» PROBLEM TO SOLVE: Write out the records once more, exactly, and keep any image out.

::: GIVEN RECORDS

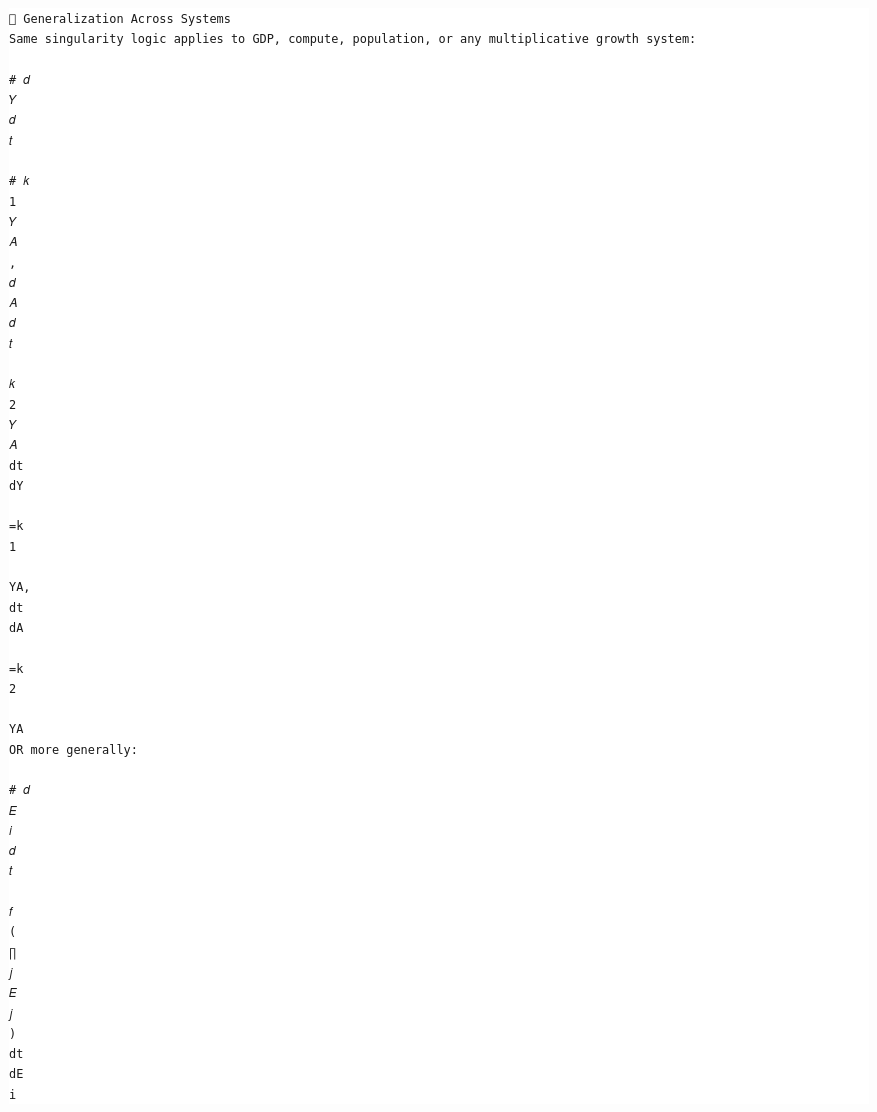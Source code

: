     🔁 Generalization Across Systems
    Same singularity logic applies to GDP, compute, population, or any multiplicative growth system:
    
    # 𝑑
    𝑌
    𝑑
    𝑡
    
    # 𝑘
    1
    𝑌
    𝐴
    ,
    𝑑
    𝐴
    𝑑
    𝑡
    
    𝑘
    2
    𝑌
    𝐴
    dt
    dY
    
    =k
    1
    
    YA,
    dt
    dA
    
    =k
    2
    
    YA
    OR more generally:
    
    # 𝑑
    𝐸
    𝑖
    𝑑
    𝑡
    
    𝑓
    (
    ∏
    𝑗
    𝐸
    𝑗
    )
    dt
    dE
    i
    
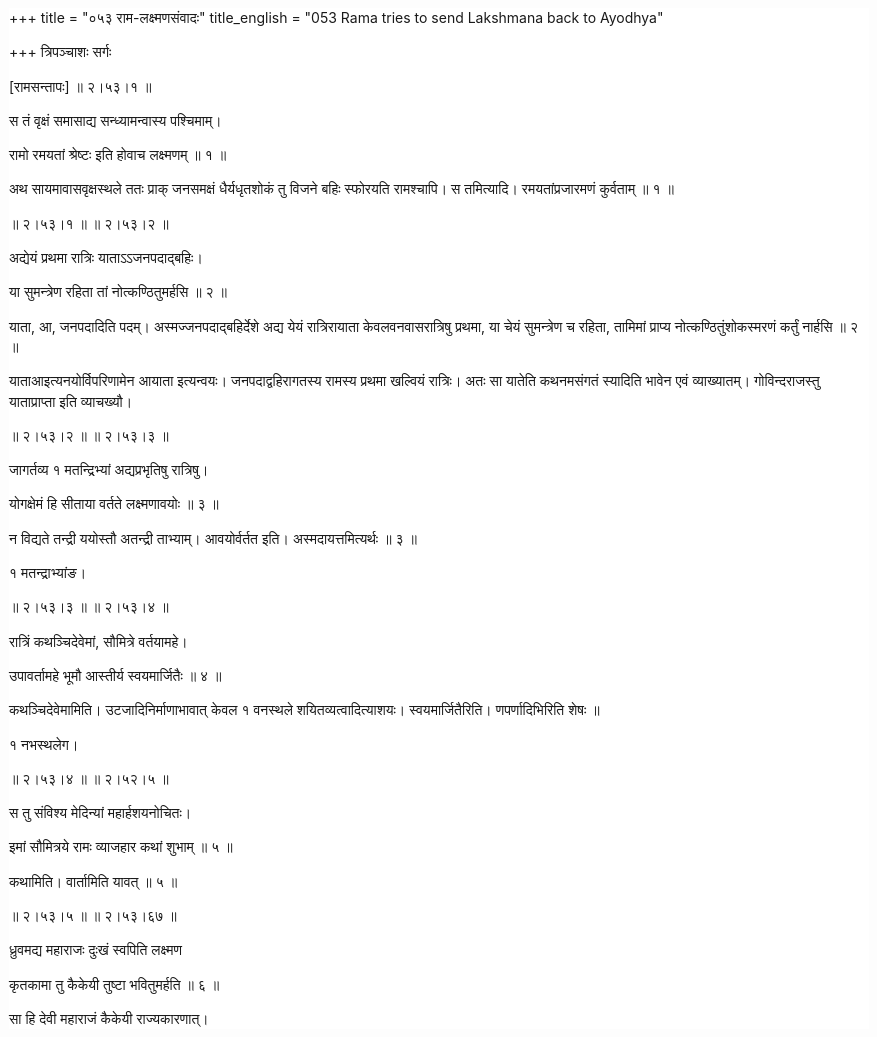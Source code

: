 +++
title = "०५३ राम-लक्ष्मणसंवादः"
title_english = "053 Rama tries to send Lakshmana back to Ayodhya"

+++
त्रिपञ्चाशः सर्गः  

\[रामसन्तापः\] ॥ २।५३।१ ॥   

स तं वृक्षं समासाद्य सन्ध्यामन्वास्य पश्चिमाम्।  

रामो रमयतां श्रेष्टः इति होवाच लक्ष्मणम्  ॥  १  ॥   

अथ सायमावासवृक्षस्थले ततः प्राक् जनसमक्षं धैर्यधृतशोकं तु विजने बहिः स्फोरयति रामश्चापि। स तमित्यादि। रमयतांप्रजारमणं कुर्वताम्  ॥  १  ॥   

 ॥ २।५३।१ ॥  ॥ २।५३।२ ॥   

अद्येयं प्रथमा रात्रिः याताऽऽजनपदाद्बहिः।  

या सुमन्त्रेण रहिता तां नोत्कण्ठितुमर्हसि  ॥  २  ॥   

याता, आ, जनपदादिति पदम्। अस्मज्जनपदाद्बहिर्देशे अद्य येयं रात्रिरायाता केवलवनवासरात्रिषु प्रथमा, या चेयं सुमन्त्रेण च रहिता, तामिमां प्राप्य नोत्कण्ठितुंशोकस्मरणं कर्तुं नार्हसि  ॥  २  ॥   

याताआइत्यनयोर्विपरिणामेन आयाता इत्यन्वयः। जनपदाद्वहिरागतस्य रामस्य प्रथमा खल्वियं रात्रिः। अतः सा यातेति कथनमसंगतं स्यादिति भावेन एवं व्याख्यातम्। गोविन्दराजस्तु याताप्राप्ता इति व्याचख्यौ।  

 ॥ २।५३।२ ॥  ॥ २।५३।३ ॥   

जागर्तव्य १ मतन्द्रिभ्यां अद्यप्रभृतिषु रात्रिषु।  

योगक्षेमं हि सीताया वर्तते लक्ष्मणावयोः  ॥  ३  ॥   

न विद्यते तन्द्री ययोस्तौ अतन्द्री ताभ्याम्। आवयोर्वर्तत इति। अस्मदायत्तमित्यर्थः  ॥  ३  ॥   

१ मतन्द्राभ्यांङ।  

 ॥ २।५३।३ ॥  ॥ २।५३।४ ॥   

रात्रिं कथञ्चिदेवेमां, सौमित्रे वर्तयामहे।  

उपावर्तामहे भूमौ आस्तीर्य स्वयमार्जितैः  ॥  ४  ॥   

कथञ्चिदेवेमामिति। उटजादिनिर्माणाभावात् केवल १ वनस्थले शयितव्यत्वादित्याशयः। स्वयमार्जितैरिति। णपर्णादिभिरिति शेषः  ॥   

१ नभस्थलेग।  

 ॥ २।५३।४ ॥  ॥ २।५२।५ ॥   

स तु संविश्य मेदिन्यां महार्हशयनोचितः।  

इमां सौमित्रये रामः व्याजहार कथां शुभाम्  ॥  ५  ॥   

कथामिति। वार्तामिति यावत्  ॥  ५  ॥   

 ॥ २।५३।५ ॥  ॥ २।५३।६७ ॥   

ध्रुवमद्य महाराजः दुःखं स्वपिति लक्ष्मण  

कृतकामा तु कैकेयी तुष्टा भवितुमर्हति  ॥  ६  ॥   

सा हि देवी महाराजं कैकेयी राज्यकारणात्।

::::::

» EXERCISE OUTPUT:
Source code

:     🔁 Generalization Across Systems
    Same singularity logic applies to GDP, compute, population, or any multiplicative growth system:
    
    # 𝑑
    𝑌
    𝑑
    𝑡
    
    # 𝑘
    1
    𝑌
    𝐴
    ,
    𝑑
    𝐴
    𝑑
    𝑡
    
    𝑘
    2
    𝑌
    𝐴
    dt
    dY
    
    =k
    1
    
    YA,
    dt
    dA
    
    =k
    2
    
    YA
    OR more generally:
    
    # 𝑑
    𝐸
    𝑖
    𝑑
    𝑡
    
    𝑓
    (
    ∏
    𝑗
    𝐸
    𝑗
    )
    dt
    dE
    i
    
Source code

: +++
title = "०५३ राम-लक्ष्मणसंवादः"
title_english = "053 Rama tries to send Lakshmana back to Ayodhya"

+++
त्रिपञ्चाशः सर्गः  

\[रामसन्तापः\] ॥ २।५३।१ ॥   

स तं वृक्षं समासाद्य सन्ध्यामन्वास्य पश्चिमाम्।  

रामो रमयतां श्रेष्टः इति होवाच लक्ष्मणम्  ॥  १  ॥   

अथ सायमावासवृक्षस्थले ततः प्राक् जनसमक्षं धैर्यधृतशोकं तु विजने बहिः स्फोरयति रामश्चापि। स तमित्यादि। रमयतांप्रजारमणं कुर्वताम्  ॥  १  ॥   

 ॥ २।५३।१ ॥  ॥ २।५३।२ ॥   

अद्येयं प्रथमा रात्रिः याताऽऽजनपदाद्बहिः।  

या सुमन्त्रेण रहिता तां नोत्कण्ठितुमर्हसि  ॥  २  ॥   

याता, आ, जनपदादिति पदम्। अस्मज्जनपदाद्बहिर्देशे अद्य येयं रात्रिरायाता केवलवनवासरात्रिषु प्रथमा, या चेयं सुमन्त्रेण च रहिता, तामिमां प्राप्य नोत्कण्ठितुंशोकस्मरणं कर्तुं नार्हसि  ॥  २  ॥   

याताआइत्यनयोर्विपरिणामेन आयाता इत्यन्वयः। जनपदाद्वहिरागतस्य रामस्य प्रथमा खल्वियं रात्रिः। अतः सा यातेति कथनमसंगतं स्यादिति भावेन एवं व्याख्यातम्। गोविन्दराजस्तु याताप्राप्ता इति व्याचख्यौ।  

 ॥ २।५३।२ ॥  ॥ २।५३।३ ॥   

जागर्तव्य १ मतन्द्रिभ्यां अद्यप्रभृतिषु रात्रिषु।  

योगक्षेमं हि सीताया वर्तते लक्ष्मणावयोः  ॥  ३  ॥   

न विद्यते तन्द्री ययोस्तौ अतन्द्री ताभ्याम्। आवयोर्वर्तत इति। अस्मदायत्तमित्यर्थः  ॥  ३  ॥   

१ मतन्द्राभ्यांङ।  

 ॥ २।५३।३ ॥  ॥ २।५३।४ ॥   

रात्रिं कथञ्चिदेवेमां, सौमित्रे वर्तयामहे।  

उपावर्तामहे भूमौ आस्तीर्य स्वयमार्जितैः  ॥  ४  ॥   

कथञ्चिदेवेमामिति। उटजादिनिर्माणाभावात् केवल १ वनस्थले शयितव्यत्वादित्याशयः। स्वयमार्जितैरिति। णपर्णादिभिरिति शेषः  ॥   

१ नभस्थलेग।  

 ॥ २।५३।४ ॥  ॥ २।५२।५ ॥   

स तु संविश्य मेदिन्यां महार्हशयनोचितः।  

इमां सौमित्रये रामः व्याजहार कथां शुभाम्  ॥  ५  ॥   

कथामिति। वार्तामिति यावत्  ॥  ५  ॥   

 ॥ २।५३।५ ॥  ॥ २।५३।६७ ॥   

ध्रुवमद्य महाराजः दुःखं स्वपिति लक्ष्मण  

कृतकामा तु कैकेयी तुष्टा भवितुमर्हति  ॥  ६  ॥   

सा हि देवी महाराजं कैकेयी राज्यकारणात्।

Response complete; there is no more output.